Detailed network configuration is shown on the picture below:

HAGuideNetworkSetup

Install cluster management tools

Before you begin you should have corosync (version 1.4.1 or higher) and pacemaker (version 1.1.10-14.el6_5.3 or higher) installed on both nodes. For your convenience we also recommend having pcs installed. Detailed instructions how to install and set up all components are accessible here and here. Please also note that for RHEL 6, additional components might be needed to create the cluster when using the recommendation from Red Hat. One of those components is cman.

Once pacemaker and corosync are successfully installed on both nodes please follow steps below to set up it as needed by CFEngine High Availability. Please note that most of those instructions follow the method recommended by the Red Hat High Availability project.

In order to operate cluster, proper fencing must be configured but description how to fence cluster and what mechanism use is out of the scope of this document. For reference please use following guide.

IMPORTANT: please carefully follow the indicators describing if the given step should be performed on active, passive or both nodes.

  1. Make sure that the hostnames of all nodes nodes are node1, node2 and node3 respectively. Running the command uname -n | tr '[A-Z]' '[a-z]' should return the correct node name. Make sure that the DNS or entries in /etc/hosts are updated so that hosts can be accessed using their host names.

  2. In order to use pcs to manage the cluster, create the user designated to manage the cluster with passwd hacluster on both cluster nodes.

  3. Make sure that pcsd demon is started and configure both nodes so that it will be enabled to boot on startup on each node.

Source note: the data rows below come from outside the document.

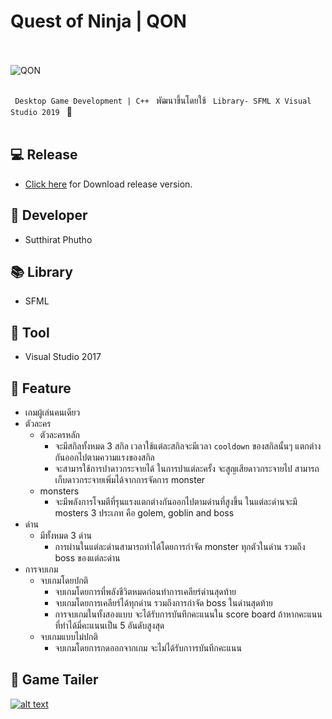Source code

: # Quest of Ninja | QON

<br><br> ![QON](https://github.com/radsadorn/Quest_of_Ninja/blob/master/QuestOfNinja/sprite/LOGO.png) <br><br>

`  Desktop Game Development | C++  `   พัฒนาขึ้นโดยใช้   `  Library- SFML X Visual Studio 2019  ` 👾 <br><br>

## 💻 Release 
* [Click here](https://drive.google.com/drive/folders/1K0R7L--0Xh2oHbrKl2XBzFbkGbdBktGy?usp=sharing) for Download release version.

## 👾 Developer 

* Sutthirat Phutho

## 📚 Library

* SFML

## 🔧 Tool 

* Visual Studio 2017

## 📄 Feature

* เกมผู้เล่นคนเดียว 
* ตัวละคร 
  - ตัวละครหลัก
    - จะมีสกิลทั้งหมด 3 สกิล เวลาใช้แต่ละสกิลจะมีเวลา ` cooldown ` ของสกิลนั้นๆ แตกต่างกันออกไปตามความแรงของสกิล
    - จะสามารใช้การปาดาวกระจายได้ ในการปาแต่ละครั้ง จะสูญเสียดาวกระจายไป สามารถเก็บดาวกระจายเพิ่มได้จากการจัดการ monster <br>
  - monsters
    - จะมีพลังการโจมตีที่รุนแรงแตกต่างกันออกไปตามด่านที่สูงขึ้น ในแต่ละด่านจะมี mosters 3 ประเภท คือ golem, goblin and boss <br>
* ด่าน
  - มีทั้งหมด 3 ด่าน
    - การผ่านในแต่ละด่านสามารถทำได้โดยการกำจัด monster ทุกตัวในด่าน รวมถึง boss ของแต่ละด่าน
* การจบเกม
  - จบเกมโดยปกติ
    - จบเกมโดยการที่พลังชีวิตหมดก่อนทำการเคลียร์ด่านสุดท้าย
    - จบเกมโดยการเคลียร์ได้ทุกด่าน รวมถึงการกำจัด boss ในด่านสุดท้าย
    - การจบเกมในทั้งสองแบบ จะได้รับการบันทึกคะแนนใน score board ถ้าหากคะแนนที่ทำได้มี่คะแนนเป็น 5 อันดับสูงสุด
  - จบเกมแบบไม่ปกติ
    - จบเกมโดยการกดออกจากเกม จะไม่ได้รับกาารบันทึกคะแนน

## 🎥 Game Tailer

[![alt text](https://github.com/radsadorn/Quest_of_Ninja/blob/master/QON.jpg?raw=true)](https://youtu.be/zKoJEct8gYw)

<br>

    On RHEL 7: systemctl start pcsd.service; systemctl enable pcsd.service

    On RHEL 6: /etc/init.d/pcsd start; chkconfig pcsd on

  4. Authenticate hacluster user for each node of the cluster. Run the command below only on the active node (node1):

    pcs cluster auth node1 node2
    

    As the result you should see a message similar to one below:

    Username: hacluster
    Password:
    node1: Authorized
    node2: Authorized
    
  5. Create the cluster by running the following command on the active node (node1):

    pcs cluster setup --start --name cfcluster node1 node2
    

    This will create the cluser cfcluster consisting of node1 and node2.

  6. Enable the cluster services to start on boot on both the cluster nodes:

    pcs cluster enable --all
    
  7. At this point the cluster should be up and running without any resource nor STONITH/fencing configured. Running pcs status should print something similar to one below.

    Cluster name: cfcluster
    Last updated: Tue Jul  7 09:29:10 2015
    Last change: Fri Jul  3 08:41:24 2015
    Stack: cman
    Current DC: node1 - partition with quorum
    Version: 1.1.11-97629de
    2 Nodes configured
    0 Resources configured
    
    Online: [ node1 node2 ]
    
    Full list of resources:
    

PostgreSQL configuration

Before starting this make sure that cluster is not running.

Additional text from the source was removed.